One of the key advantages of two’s complement is that subtraction can be performed as addition. For instance, computing 5 - 5 is the same as 5 + (-5), leading to automatic cancellation without requiring separate subtraction logic in hardware.

The range of a n-bit signed integer is from -2^(n-1) to 2^(n-1) - 1. For example, an 8-bit signed integer ranges from -128 to 127.

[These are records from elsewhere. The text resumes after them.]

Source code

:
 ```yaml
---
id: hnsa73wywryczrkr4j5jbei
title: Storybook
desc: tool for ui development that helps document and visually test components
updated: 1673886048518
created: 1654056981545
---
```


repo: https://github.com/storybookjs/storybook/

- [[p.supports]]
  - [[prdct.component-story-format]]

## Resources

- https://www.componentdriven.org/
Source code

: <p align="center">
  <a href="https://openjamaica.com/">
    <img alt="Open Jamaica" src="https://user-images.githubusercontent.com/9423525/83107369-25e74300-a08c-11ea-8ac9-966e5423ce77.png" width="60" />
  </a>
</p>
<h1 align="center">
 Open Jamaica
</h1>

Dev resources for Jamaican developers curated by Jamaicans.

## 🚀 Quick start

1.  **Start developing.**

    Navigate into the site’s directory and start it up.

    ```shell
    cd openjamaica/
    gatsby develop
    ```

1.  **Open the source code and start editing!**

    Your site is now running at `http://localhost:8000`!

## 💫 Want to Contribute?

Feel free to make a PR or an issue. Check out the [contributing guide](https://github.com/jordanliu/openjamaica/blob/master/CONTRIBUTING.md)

Floating-Point Representation

Most real numbers cannot be represented exactly in a computer due to limited memory. Instead, they are stored using the IEEE 754 floating-point standard, which represents numbers in the form: \[x = (-1)^s \times M \times 2^E\]

where:
- s is the sign bit (0 for positive, 1 for negative).
- M (the mantissa) stores the significant digits.
- E (the exponent) determines the scale of the number.
How the Mantissa and Exponent Are Stored and Interpreted

The mantissa (also called the significand) and exponent are stored in a structured manner to ensure a balance between precision and range.
- Mantissa (Significand): The mantissa represents the significant digits of the number. In IEEE 754, the mantissa is stored in normalized form, meaning that the leading bit is always assumed to be 1 (implicit bit) and does not need to be stored explicitly. This effectively provides an extra bit of precision.
- Exponent: The exponent determines the scaling factor for the mantissa. It is stored using a bias system to accommodate both positive and negative exponents.
  - In single precision (32-bit): The exponent uses 8 bits with a bias of 127. This means the stored exponent value is E + 127.
  - In double precision (64-bit): The exponent uses 11 bits with a bias of 1023. The stored exponent value is E + 1023.
For example, the decimal number 5.75 is stored in IEEE 754 single precision as:
1. Convert to binary: 5.75 = 101.11_2
2. Normalize to scientific notation: 1.0111 × 2^2
3. Encode:
  - Sign bit: 0 (positive)
  - Exponent: 2 + 127 = 129 (binary: 10000001)
  - Mantissa: 01110000000000000000000 (without the leading 1)
Final representation in binary: 0 10000001 01110000000000000000000

Special Floating-Point Values: Inf and NaN

IEEE 754 also defines special representations for infinite values and undefined results:
- Infinity (Inf): This occurs when a number exceeds the largest representable value. It is represented by setting the exponent to all 1s and the mantissa to all 0s:
  - Positive infinity: 0 11111111 00000000000000000000000
  - Negative infinity: 1 11111111 00000000000000000000000
- Not-a-Number (NaN): This is used to represent undefined results such as 0/0 or sqrt(-1). It is identified by an exponent of all 1s and a nonzero mantissa:
  - NaN: x 11111111 ddddddddddddddddddddddd (where x is the sign bit and d is any nonzero value in the mantissa)
Subnormal Numbers

Subnormal numbers (also called denormalized numbers) are a special category of floating-point numbers used to represent values that are too small to be stored in the normal format. They help address the issue of underflow, where very small numbers would otherwise be rounded to zero.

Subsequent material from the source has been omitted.